Jinyu Mao graduated from GEM in 2011. She is currently working as Personal System Customer Experience & Portfolio Strategy at HP in Houston, Texas.
Jinyu’s dream was to explore France, her schoolmates convinced her to join GEM. While studying, she enjoyed the hands-on experience, diversity, and case studies.
Searching for an internship lead her to her first CDI at HP. From her French experience, she fondly recalls the French lifestyle, French humor and sense of friendship.
Her advice to young Chinese students arriving in Grenoble: learn French, read case studies before going to class and enjoy the mountains!
Isabelle: Where did you hear about GEM for the first time?

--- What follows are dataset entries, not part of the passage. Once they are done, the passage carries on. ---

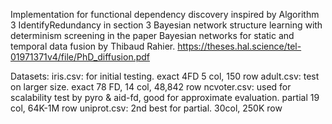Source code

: Implementation for functional dependency discovery inspired by Algorithm 3 IdentifyRedundancy in section 3 Bayesian network structure learning with determinism screening in the paper Bayesian networks for static and temporal data fusion by Thibaud Rahier.
https://theses.hal.science/tel-01971371v4/file/PhD_diffusion.pdf

Datasets:
iris.csv: for initial testing. exact 4FD 5 col, 150 row
adult.csv: test on larger size. exact 78 FD, 14 col, 48,842 row
ncvoter.csv: used for scalability test by pyro & aid-fd, good for approximate evaluation. partial 19 col, 64K-1M row 
uniprot.csv: 2nd best for partial. 30col, 250K row
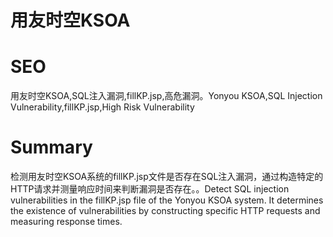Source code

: # 用友时空KSOA
# SEO
用友时空KSOA,SQL注入漏洞,fillKP.jsp,高危漏洞。Yonyou KSOA,SQL Injection Vulnerability,fillKP.jsp,High Risk Vulnerability
# Summary
检测用友时空KSOA系统的fillKP.jsp文件是否存在SQL注入漏洞，通过构造特定的HTTP请求并测量响应时间来判断漏洞是否存在。。Detect SQL injection vulnerabilities in the fillKP.jsp file of the Yonyou KSOA system. It determines the existence of vulnerabilities by constructing specific HTTP requests and measuring response times.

Jinyu: I heard about GEM from my University Senior year exchange program. I studied at Shanghai University of International Business and Economics. We had exchange programs with a few French universities for 6 months. At that time, I was selected to join a private Business School in Lyon (IDRAC); but some of my other schoolmates went to GEM. I learned about GEM from my schoolmates at that time.
Was it always a long-term goal of yours to study in France?
Jinyu: Yes. I was a cultural exchange student when I was in Senior High School. My school collaborated with the Chinese Education Bureau for us to have the opportunity to participate in the AFS (American Field Service) program for one year. I was selected and lived with a host family for one year in Brussels, Belgium where I learned French and went to a local school for that year. I found the experience to be quite eye opening and I learned a lot about western culture that I really liked. However, I hadn’t had a real chance to explore France while speaking French; therefore, going back to Europe had always been my dream.
What is your favorite memory as a student in the classroom?
Jinyu: Diversity – I really like the diversity of the class; it was the right mix of each class. We are not only studying the academic curriculum, most importantly we learn from each other’s culture, way of thinking, and sometimes the case studies are very much tied into one specific country, so having diversity in the class helped us learn about the background of the case.
Teachers - All the teachers are very good; they are all very strong in academics; but also given their professional experiences; their classes are very much connected to real business situations.
Hands-on experience was valuable – I couldn’t remember which class maybe was the Value Chain or Strategy class, where at the end of the curriculum, we had a simulation tool to play with the innovation investment vs. return. That was very fun and putting us into a real company’s background was very useful.
Case studies – I love case studies, I learned a lot from the live business cases; so that we could apply our learnings into business. However, it was a bit hard because the MIB program students did not necessarily have previous professional experience. If I look back now while doing some MBA classes, I can relate to more than 10 years ago when I was studying my MIB.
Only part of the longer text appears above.